■ Source information ■

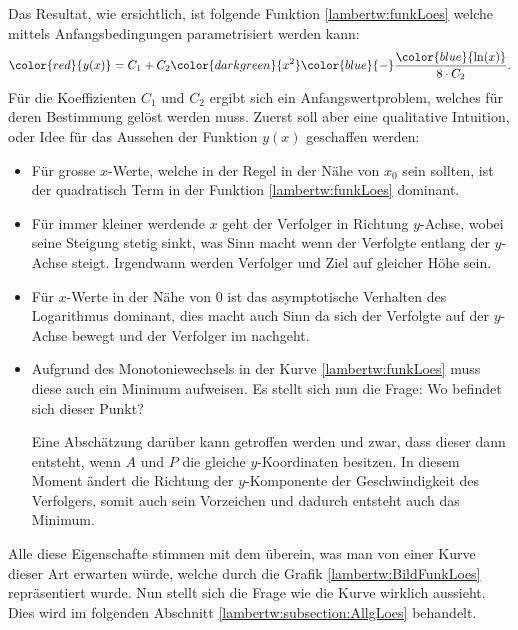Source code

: Das Resultat, wie ersichtlich, ist folgende Funktion \eqref{lambertw:funkLoes} welche mittels Anfangsbedingungen parametrisiert werden kann: 
\begin{equation}
	{\color{red}{y(x)}}
	=
	C_1 + C_2 {\color{darkgreen}{x^2}} {\color{blue}{-}} \frac{\color{blue}{\operatorname{ln}(x)}}{8 \cdot C_2}.
	\label{lambertw:funkLoes}
\end{equation}
Für die Koeffizienten \(C_1\) und \(C_2\) ergibt sich ein Anfangswertproblem, welches für deren Bestimmung gelöst werden muss. Zuerst soll aber eine qualitative Intuition, oder Idee für das Aussehen der Funktion \(y(x)\) geschaffen werden:
\begin{itemize}
	\item
	Für grosse \(x\)-Werte, welche in der Regel in der Nähe von \(x_0\) sein sollten, ist der quadratisch Term in der Funktion \eqref{lambertw:funkLoes} dominant. 
	\item
	Für immer kleiner werdende \(x\) geht der Verfolger in Richtung \(y\)-Achse, wobei seine Steigung stetig sinkt, was Sinn macht wenn der Verfolgte entlang der \(y\)-Achse steigt. Irgendwann werden Verfolger und Ziel auf gleicher Höhe sein.
	\item
	Für \(x\)-Werte in der Nähe von \(0\) ist das asymptotische Verhalten des Logarithmus dominant, dies macht auch Sinn da sich der Verfolgte auf der \(y\)-Achse bewegt und der Verfolger im nachgeht.
	\item
	Aufgrund des Monotoniewechsels in der Kurve \eqref{lambertw:funkLoes} muss diese auch ein Minimum aufweisen. Es stellt sich nun die Frage: Wo befindet sich dieser Punkt? 
	
	Eine Abschätzung darüber kann getroffen werden und zwar, dass dieser dann entsteht, wenn \(A\) und \(P\) die gleiche \(y\)-Koordinaten besitzen. In diesem Moment ändert die Richtung der \(y\)-Komponente der Geschwindigkeit des Verfolgers, somit auch sein Vorzeichen und dadurch entsteht auch das Minimum.
\end{itemize}
Alle diese Eigenschafte stimmen mit dem überein, was man von einer Kurve dieser Art erwarten würde, welche durch die Grafik \ref{lambertw:BildFunkLoes} repräsentiert wurde. Nun stellt sich die Frage wie die Kurve wirklich aussieht. Dies wird im folgenden Abschnitt \ref{lambertw:subsection:AllgLoes} behandelt.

■ What to do ■
The expected output is the lines from the one holding "Für die Koeffizienten" through the last line of the data, exactly as they appear, with nothing before or after.

■ Solution to this problem ■
Für die Koeffizienten \(C_1\) und \(C_2\) ergibt sich ein Anfangswertproblem, welches für deren Bestimmung gelöst werden muss. Zuerst soll aber eine qualitative Intuition, oder Idee für das Aussehen der Funktion \(y(x)\) geschaffen werden:
\begin{itemize}
	\item
	Für grosse \(x\)-Werte, welche in der Regel in der Nähe von \(x_0\) sein sollten, ist der quadratisch Term in der Funktion \eqref{lambertw:funkLoes} dominant. 
	\item
	Für immer kleiner werdende \(x\) geht der Verfolger in Richtung \(y\)-Achse, wobei seine Steigung stetig sinkt, was Sinn macht wenn der Verfolgte entlang der \(y\)-Achse steigt. Irgendwann werden Verfolger und Ziel auf gleicher Höhe sein.
	\item
	Für \(x\)-Werte in der Nähe von \(0\) ist das asymptotische Verhalten des Logarithmus dominant, dies macht auch Sinn da sich der Verfolgte auf der \(y\)-Achse bewegt und der Verfolger im nachgeht.
	\item
	Aufgrund des Monotoniewechsels in der Kurve \eqref{lambertw:funkLoes} muss diese auch ein Minimum aufweisen. Es stellt sich nun die Frage: Wo befindet sich dieser Punkt? 
	
	Eine Abschätzung darüber kann getroffen werden und zwar, dass dieser dann entsteht, wenn \(A\) und \(P\) die gleiche \(y\)-Koordinaten besitzen. In diesem Moment ändert die Richtung der \(y\)-Komponente der Geschwindigkeit des Verfolgers, somit auch sein Vorzeichen und dadurch entsteht auch das Minimum.
\end{itemize}
Alle diese Eigenschafte stimmen mit dem überein, was man von einer Kurve dieser Art erwarten würde, welche durch die Grafik \ref{lambertw:BildFunkLoes} repräsentiert wurde. Nun stellt sich die Frage wie die Kurve wirklich aussieht. Dies wird im folgenden Abschnitt \ref{lambertw:subsection:AllgLoes} behandelt.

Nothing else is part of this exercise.